Next year, the FWP Board of Commissioners plans to standardize all opening times at noon. They've also been steadily increasing the fines and penalties for trespassing on game ranges or taking antlers improperly.

Other public lands like national forests and wilderness areas are open to horn hunting year-round. And after a light winter like this last one, elk herds haven't been concentrated into FWP-controlled winter ranges. But horn hunters should remember to ask permission before scouting private property.

Lots of elk linger in the fields of the Paws Up ranch west of Clearwater Junction. But head outfitter Jeremy Kehrein said those are mainly calving grounds - the bulls drop their antlers mostly in neighboring BLM or private property.

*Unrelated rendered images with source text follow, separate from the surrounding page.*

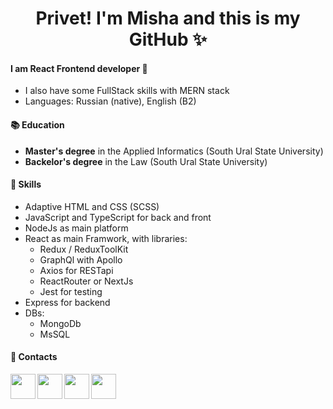 ### 
<div align="center">
  <h1 align="center">Privet! I'm Misha and this is my GitHub ✨</h1>
</div>

#### I am React Frontend developer :rocket:
- I also have some FullStack skills with MERN stack
- Languages: Russian (native), English (B2)

#### :books: Education
- **Master's degree** in the Applied Informatics (South Ural State University)
- **Backelor's degree** in the Law (South Ural State University)

#### :space_invader: Skills
- Adaptive HTML and CSS (SCSS)
- JavaScript and TypeScript for back and front
- NodeJs as main platform
- React as main Framwork, with libraries: 
  - Redux / ReduxToolKit
  - GraphQl with Apollo
  - Axios for RESTapi
  - ReactRouter or NextJs
  - Jest for testing
- Express for backend
- DBs:
  - MongoDb
  - MsSQL

#### :calling: Contacts
<section>
  <a href="mailto:http://mishika1221@mail.ru/">
    <img src="http://cdn.onlinewebfonts.com/svg/img_489898.png" align="left" width="40px"/>
  </a>
  <a href="https://web.telegram.org/z/#948662117">
    <img src="https://png.monster/wp-content/uploads/2022/03/png.monster-258.png" align="left" width="40px"/>
  </a>
  <a href="https://www.instagram.com/isakov_michail_">
    <img src="https://cdn-icons-png.flaticon.com/512/87/87390.png" align="left" width="40px"/>
  </a>
  <a href="https://vk.com/send.menudes">
    <img src="https://e7.pngegg.com/pngimages/948/829/png-clipart-computer-icons-web-browser-vk-vk-logo-logo-monochrome.png" align="left" width="40px"/>
  </a>
</section>

<!--
**moerichka/moerichka** is a ✨ _special_ ✨ repository because its `README.md` (this file) appears on your GitHub profile.

Here are some ideas to get you started:

- 🔭 I’m currently working on ...
- 🌱 I’m currently learning ...
- 👯 I’m looking to collaborate on ...
- 🤔 I’m looking for help with ...
- 💬 Ask me about ...
- 📫 How to reach me: ...
- 😄 Pronouns: ...
- ⚡ Fun fact: ...
-->
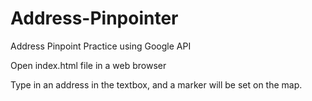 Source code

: # Address-Pinpointer
Address Pinpoint Practice using Google API

Open index.html file in a web browser

Type in an address in the textbox, and a marker will be set on the map.
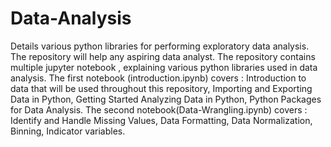 # Data-Analysis
Details various python libraries for performing exploratory data analysis.
The repository will help any aspiring data analyst.
The repository contains multiple jupyter notebook , explaining various python libraries used in data analysis.
The first notebook (introduction.ipynb) covers : 
          Introduction to data that will be used throughout this repository, 
          Importing and Exporting Data in Python,
          Getting Started Analyzing Data in Python, Python Packages for Data Analysis.
The second notebook(Data-Wrangling.ipynb) covers :
          Identify and Handle Missing Values,
          Data Formatting,
          Data Normalization,
          Binning,
          Indicator variables.


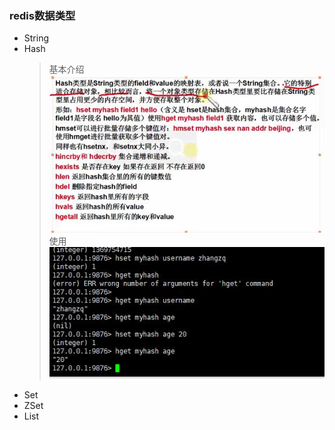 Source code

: ### redis数据类型
* String
* Hash
     > 基本介绍
     ![基本介绍](../images/redis-hash.jpg)
     > 使用
     ![使用](../images/redis-hash-use.jpg)
* Set
* ZSet
* List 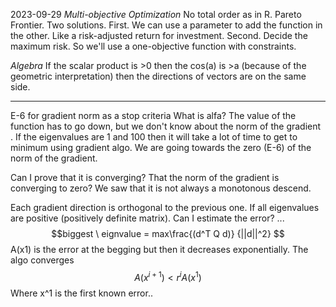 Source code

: 2023-09-29
*Multi-objective Optimization*
No total order as in R.
Pareto Frontier.
Two solutions.
First. We can use a parameter to add the function in the other. Like a risk-adjusted return for investment.
Second. Decide the maximum risk.
So we'll use a one-objective function with constraints.

*Algebra*
If the scalar product is >0 then the cos(a) is >a (because of the geometric interpretation) then the directions of vectors are on the same side.

---

E-6 for gradient norm as a stop criteria 
What is alfa?
The value of the function has to go down, but we don't know about the norm of the gradient .
If the eigenvalues are 1 and 100 then it will take a lot of time to get to minimum using gradient algo.
We are going towards the zero (E-6) of the norm of the gradient.

Can I prove that it is converging? That the norm of the gradient is converging to zero? We saw that it is not always a monotonous descend.

Each gradient direction is orthogonal to the previous one. If all eigenvalues are positive (positively definite matrix). Can I estimate the error? ...
$$biggest \  eignvalue = max\frac{(d^T Q d)}
{||d||^2}
$$
A(x1) is the error at the begging but then it decreases exponentially.
The algo converges $$A(x^{i+1})<r^iA(x^1)$$ Where x^1 is the first known error..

"We don't find a lot of sheds in our area where we have the elk," Kehrein said. "And it's rare we get calls to look here. But we give exclusive right to our guests to look for antlers."

Searchers often reconnoiter fields with binoculars, hoping to spot spikes poking out of the grass. But most of the big bulls and bucks drop their racks in the thicker timber. Those who chase elk with rifles in the fall often have the advantage in spring, when they can employ their memory of trails and bedding sites.

"A lot of these folks just love being around elk and elk country," Dziak said. "They've been cooped up all winter long. It's become a spring sport. Just to find an elk antler and have your hands on it - it's kind of cool."